Но Карамзин — Колумб, а его предшественники, выходит, вроде тех доколумбовых путешественников, которые тоже достигли Америки, но мир об этом не скоро узнал, не оценил? Дело в том, что Татищева, Щербатова не читали (за исключением узкого круга знатоков). Для большинства читающей публики — в том числе для круга Пушкина, декабристов — Карамзин станет действительно первым.

Восклицание известного Федора Толстого (после прочтения Карамзина): „Оказывается, у меня есть Отечество!“- выражает ощущение сотен, даже тысяч образованных людей.

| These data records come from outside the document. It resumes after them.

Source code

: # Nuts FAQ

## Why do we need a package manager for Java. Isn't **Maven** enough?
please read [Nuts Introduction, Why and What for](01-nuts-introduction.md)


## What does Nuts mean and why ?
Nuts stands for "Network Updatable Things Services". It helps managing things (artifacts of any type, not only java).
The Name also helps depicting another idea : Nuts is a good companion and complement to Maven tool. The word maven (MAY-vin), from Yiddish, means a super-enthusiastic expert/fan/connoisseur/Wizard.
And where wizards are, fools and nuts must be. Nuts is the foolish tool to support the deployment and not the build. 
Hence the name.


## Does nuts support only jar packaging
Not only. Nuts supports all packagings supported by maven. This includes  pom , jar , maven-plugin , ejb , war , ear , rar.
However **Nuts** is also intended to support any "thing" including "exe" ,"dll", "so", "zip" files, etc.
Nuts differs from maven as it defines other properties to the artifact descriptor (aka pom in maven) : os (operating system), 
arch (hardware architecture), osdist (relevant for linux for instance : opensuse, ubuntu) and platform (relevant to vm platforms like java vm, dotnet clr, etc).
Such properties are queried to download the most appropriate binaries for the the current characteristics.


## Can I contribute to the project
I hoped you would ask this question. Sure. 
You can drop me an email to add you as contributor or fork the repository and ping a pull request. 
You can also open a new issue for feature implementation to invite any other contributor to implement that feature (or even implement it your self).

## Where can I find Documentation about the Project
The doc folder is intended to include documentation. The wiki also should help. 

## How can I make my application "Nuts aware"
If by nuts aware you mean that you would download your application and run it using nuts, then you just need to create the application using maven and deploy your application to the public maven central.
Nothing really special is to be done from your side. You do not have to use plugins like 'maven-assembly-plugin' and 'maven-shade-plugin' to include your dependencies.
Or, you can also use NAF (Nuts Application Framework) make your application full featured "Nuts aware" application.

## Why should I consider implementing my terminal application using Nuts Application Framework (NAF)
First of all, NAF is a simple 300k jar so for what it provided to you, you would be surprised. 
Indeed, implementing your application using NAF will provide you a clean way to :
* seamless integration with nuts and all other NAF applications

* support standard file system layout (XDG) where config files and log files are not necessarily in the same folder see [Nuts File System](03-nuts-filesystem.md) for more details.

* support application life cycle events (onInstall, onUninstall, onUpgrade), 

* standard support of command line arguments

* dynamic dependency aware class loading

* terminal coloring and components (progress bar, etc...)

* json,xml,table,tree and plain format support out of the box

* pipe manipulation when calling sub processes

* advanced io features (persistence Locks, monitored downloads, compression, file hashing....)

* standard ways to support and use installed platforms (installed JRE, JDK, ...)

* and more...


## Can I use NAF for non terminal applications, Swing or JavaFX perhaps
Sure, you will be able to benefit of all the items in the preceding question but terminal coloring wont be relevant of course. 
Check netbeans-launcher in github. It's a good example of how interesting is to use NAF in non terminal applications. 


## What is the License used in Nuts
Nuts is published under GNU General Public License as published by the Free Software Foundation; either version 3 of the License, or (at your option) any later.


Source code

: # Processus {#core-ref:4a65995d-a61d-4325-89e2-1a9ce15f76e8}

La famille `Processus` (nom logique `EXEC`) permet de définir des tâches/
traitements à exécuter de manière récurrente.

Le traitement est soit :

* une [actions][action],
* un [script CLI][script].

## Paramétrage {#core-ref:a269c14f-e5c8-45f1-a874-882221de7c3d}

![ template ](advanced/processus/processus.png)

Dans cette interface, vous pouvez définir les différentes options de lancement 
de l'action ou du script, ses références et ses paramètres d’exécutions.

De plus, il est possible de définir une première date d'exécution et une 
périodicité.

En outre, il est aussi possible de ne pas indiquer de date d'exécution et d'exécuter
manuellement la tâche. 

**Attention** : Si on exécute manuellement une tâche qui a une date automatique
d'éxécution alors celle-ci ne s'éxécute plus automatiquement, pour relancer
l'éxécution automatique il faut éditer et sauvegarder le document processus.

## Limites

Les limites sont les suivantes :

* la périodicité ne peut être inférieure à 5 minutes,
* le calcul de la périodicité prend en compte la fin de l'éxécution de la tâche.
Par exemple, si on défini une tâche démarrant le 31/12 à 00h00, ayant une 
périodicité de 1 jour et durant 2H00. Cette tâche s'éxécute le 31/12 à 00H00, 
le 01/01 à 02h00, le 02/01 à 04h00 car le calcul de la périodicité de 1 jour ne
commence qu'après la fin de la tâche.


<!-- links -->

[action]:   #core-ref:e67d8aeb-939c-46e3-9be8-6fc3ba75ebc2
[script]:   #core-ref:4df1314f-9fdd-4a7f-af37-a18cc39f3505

Карамзин в нашем повествовании только еще приступает к работе, а мы, опережая события, толкуем о плодах. Но все же повторим (это нужно для объяснения карамзинского феномена): „История Государства Российского“ имела больший общественный успех, чем любой другой исторический труд до и после Карамзина.

Могут возразить, а разве Соловьев (1820–1879), Ключевский (1841–1911) не издавались при жизни куда большими тиражами, чем Карамзин, разве не имели они настоящего признания? Да, все так. Но опять напомним, что тираж три, шесть тысяч экземпляров в начале XIX столетия мог означать больший успех, нежели 10, 20, 50 тысяч век спустя; он охватывал практически всю читающую публику. Другие исторические труды имели не меньшее, иногда и большее научное значение; но о ком же еще, кроме Карамзина, могло быть записано; „Все, даже светские женщины, бросились читать историю своего отечества. <…> Несколько времени ни о чем ином не говорили“ (Пушкин).

Пред нами культурное событие, сопоставимое скорее не с другими трудами по истории, а с выдающимися общественно-литературными явлениями, такими, скажем, как „Горе от ума“, „Герой нашего времени“. Ни один последующий исторический труд, пусть много более совершенный, не мог иметь подобного значения, не мог быть первооткрытием; как не может быть „колумбовым плаванием“ короткий бросок через океан суперсовременного лайнера.

Но отчего же Татищев, Щербатов, писавшие за несколько десятилетий до Карамзина, — отчего же не они?

Ответ поверхностный таков: не было у них карамзинского таланта, скучно было разбирать их труды, „почтенные“, но „тяжелые по изложению“ (Ешевский). Карамзин переводил „тяжеловесный, неудобочитаемый слог кн. Щербатова в изящные, литературно-отточенные, плавно-текущие периоды“ (Кизеветтер).

Сказано хорошо, красиво, но мало. Не удовлетворяет нас это объяснение. Возможно, и не было у первых историков карамзинского пера, но — писать умели, недурно высказывались на языке своего времени. Щербатов по отношению к Карамзину из поколения отцов, а Татищев сошел бы и за прадеда. Попутно заметим, что в запретном, крамольном сочинении „О повреждении нравов в России“ М. М. Щербатов высказываются с особенной живостью — много свободнее, чем в своей „Истории“…

Итак, дело не в недостатке дарований. Дело, прежде всего, в языке.